Installing OpenPBS on Ubuntu 24.04 - my experience

I just successfully installed OpenPBS on a cluster of Ubuntu 24.04 servers. It was not easy or straightforward, and I want to document my process so that it might help others trying to do the same thing. I am not sure this is the right process, but it worked for me. I am planning to submit some of my fixes as a Pull Request in hopes that they will get fixed, and in the future you won’t need to follow all these steps. At the time of writing, the last release of OpenPBS is v23.06.06. That release does not support Ubuntu 24, so I needed to get the code from the master branch on github.com.

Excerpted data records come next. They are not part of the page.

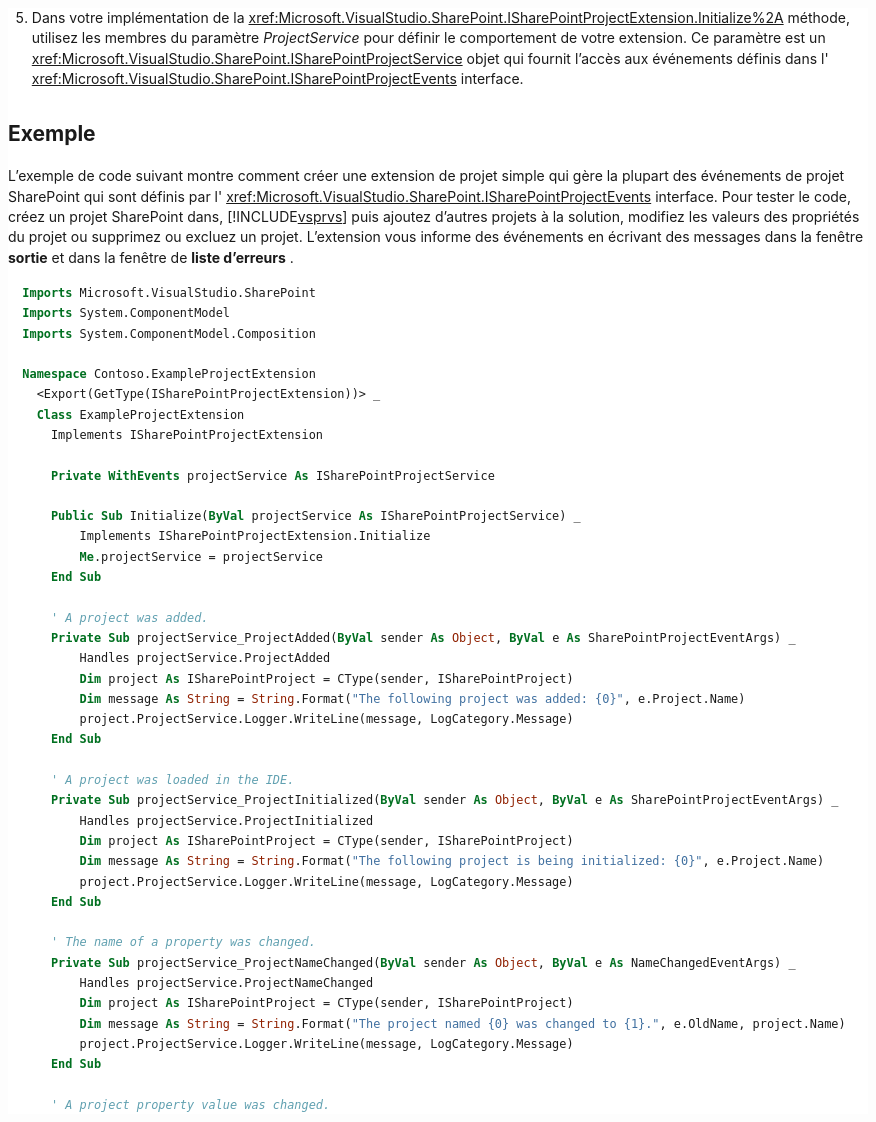 5. Dans votre implémentation de la <xref:Microsoft.VisualStudio.SharePoint.ISharePointProjectExtension.Initialize%2A> méthode, utilisez les membres du paramètre *ProjectService* pour définir le comportement de votre extension. Ce paramètre est un <xref:Microsoft.VisualStudio.SharePoint.ISharePointProjectService> objet qui fournit l’accès aux événements définis dans l' <xref:Microsoft.VisualStudio.SharePoint.ISharePointProjectEvents> interface.

## <a name="example"></a>Exemple
 L’exemple de code suivant montre comment créer une extension de projet simple qui gère la plupart des événements de projet SharePoint qui sont définis par l' <xref:Microsoft.VisualStudio.SharePoint.ISharePointProjectEvents> interface. Pour tester le code, créez un projet SharePoint dans, [!INCLUDE[vsprvs](../sharepoint/includes/vsprvs-md.md)] puis ajoutez d’autres projets à la solution, modifiez les valeurs des propriétés du projet ou supprimez ou excluez un projet. L’extension vous informe des événements en écrivant des messages dans la fenêtre **sortie** et dans la fenêtre de **liste d’erreurs** .

  ```vb
    Imports Microsoft.VisualStudio.SharePoint
    Imports System.ComponentModel
    Imports System.ComponentModel.Composition

    Namespace Contoso.ExampleProjectExtension
      <Export(GetType(ISharePointProjectExtension))> _
      Class ExampleProjectExtension
        Implements ISharePointProjectExtension

        Private WithEvents projectService As ISharePointProjectService

        Public Sub Initialize(ByVal projectService As ISharePointProjectService) _
            Implements ISharePointProjectExtension.Initialize
            Me.projectService = projectService
        End Sub

        ' A project was added.
        Private Sub projectService_ProjectAdded(ByVal sender As Object, ByVal e As SharePointProjectEventArgs) _
            Handles projectService.ProjectAdded
            Dim project As ISharePointProject = CType(sender, ISharePointProject)
            Dim message As String = String.Format("The following project was added: {0}", e.Project.Name)
            project.ProjectService.Logger.WriteLine(message, LogCategory.Message)
        End Sub

        ' A project was loaded in the IDE.
        Private Sub projectService_ProjectInitialized(ByVal sender As Object, ByVal e As SharePointProjectEventArgs) _
            Handles projectService.ProjectInitialized
            Dim project As ISharePointProject = CType(sender, ISharePointProject)
            Dim message As String = String.Format("The following project is being initialized: {0}", e.Project.Name)
            project.ProjectService.Logger.WriteLine(message, LogCategory.Message)
        End Sub

        ' The name of a property was changed.
        Private Sub projectService_ProjectNameChanged(ByVal sender As Object, ByVal e As NameChangedEventArgs) _
            Handles projectService.ProjectNameChanged
            Dim project As ISharePointProject = CType(sender, ISharePointProject)
            Dim message As String = String.Format("The project named {0} was changed to {1}.", e.OldName, project.Name)
            project.ProjectService.Logger.WriteLine(message, LogCategory.Message)
        End Sub

        ' A project property value was changed.
  ```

My setup is that I have one head node with dual NICs, and 20 compute nodes on the private network.

Step 1: Install the head node and compute nodes. Complete this step on all the servers

Install all the deps

sudo apt install -y gcc make libtool libhwloc-dev libx11-dev
libxt-dev libedit-dev libical-dev ncurses-dev perl
postgresql-server-dev-all postgresql-contrib python3-dev tcl-dev tk-dev swig
libexpat-dev libssl-dev libxext-dev libxft-dev autoconf
automake g++ libcjson-dev expat libedit2 postgresql python3 postgresql-contrib sendmail-bin
tcl tk libical3 postgresql-server-dev-all

Get OpenPBS

wget https://github.com/openpbs/openpbs/archive/refs/heads/master.tar.gz
tar -zxvf master.tar.gz
cd openpbs-master/
./autogen.sh
./configure --prefix=/opt/pbs
make
sudo make install

There are some paths in the habitat and database script that assume paths that don’t exists, so we need to

Fix the paths so script will run on Ubuntu24

sudo mkdir /usr/pgsql-16.6
sudo ln -s /usr/lib/postgresql/16/lib/ /usr/pgsql-16.6/lib
sudo ln -s /usr/share/postgresql/16/ /usr/pgsql-16.6/share
sudo ln -s /usr/lib/postgresql/16/bin/pg_resetwal /usr/lib/postgresql/16/bin/pg_resetxlog

Next, one of the scripts errors with a syntax error. We have to fix that use ‘vim’ or ‘nano’ to open “/opt/pbs/libexec/pbs_db_utility” (I will use ‘vim’ hereafter) to change the very first line of the script

before: #!/bin/sh

after: #!/bin/bash

sudo vim /opt/pbs/libexec/pbs_db_utility

Next we have to change the permissions of a couple of scripts so they work correctly

sudo chmod 4755 /opt/pbs/sbin/pbs_iff
sudo chmod 4755 /opt/pbs/sbin/pbs_rcp

Next, we have to make sure our /etc/hosts file contains all the entries for all servers, head and compute

Mine looks like this:

10.1.0.1 head
10.1.0.100 compute-1
10.1.0.101 compute-2

10.1.0.119 compute-20

make sure there are no duplicate entries for any of the hostnames

Now we are ready to run the OpenPBS post install script:

sudo /opt/pbs/libexec/pbs_postinstall

Now we need to fix the /etc/pbs.conf configuration file.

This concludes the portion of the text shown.